Start of Block

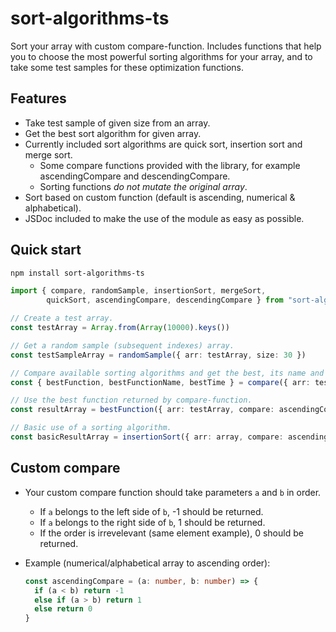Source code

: # sort-algorithms-ts

Sort your array with custom compare-function. Includes functions that help you to choose
the most powerful sorting algorithms for your array, and to take some test samples for these optimization functions.

## Features

- Take test sample of given size from an array.
- Get the best sort algorithm for given array.
- Currently included sort algorithms are quick sort, insertion sort and merge sort.
  - Some compare functions provided with the library, for example ascendingCompare and descendingCompare.
  - Sorting functions *do not mutate the original array*.
- Sort based on custom function (default is ascending, numerical & alphabetical).
- JSDoc included to make the use of the module as easy as possible.

## Quick start

```bash
npm install sort-algorithms-ts
```

```typescript
import { compare, randomSample, insertionSort, mergeSort, 
        quickSort, ascendingCompare, descendingCompare } from "sort-algorithms-ts"

// Create a test array.
const testArray = Array.from(Array(10000).keys())

// Get a random sample (subsequent indexes) array.
const testSampleArray = randomSample({ arr: testArray, size: 30 })

// Compare available sorting algorithms and get the best, its name and performance time for test array.
const { bestFunction, bestFunctionName, bestTime } = compare({ arr: testSampleArray, compare: ascendingCompare })

// Use the best function returned by compare-function.
const resultArray = bestFunction({ arr: testArray, compare: ascendingCompare })

// Basic use of a sorting algorithm.
const basicResultArray = insertionSort({ arr: array, compare: ascendingCompare })
```

## Custom compare

- Your custom compare function should take parameters ``a`` and ``b`` in order.
  - If ``a`` belongs to the left side of ``b``, -1 should be returned.
  - If ``a`` belongs to the right side of ``b``, 1 should be returned.
  - If the order is irrevelevant (same element example), 0 should be returned.
- Example (numerical/alphabetical array to ascending order):

  ```typescript
  const ascendingCompare = (a: number, b: number) => {
    if (a < b) return -1
    else if (a > b) return 1
    else return 0
  }
  ```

End of Block

### [Your task]
Find every line in the records that has the word "belongs". Copy those lines.

### [Response for this exercise]
  - If ``a`` belongs to the left side of ``b``, -1 should be returned.
  - If ``a`` belongs to the right side of ``b``, 1 should be returned.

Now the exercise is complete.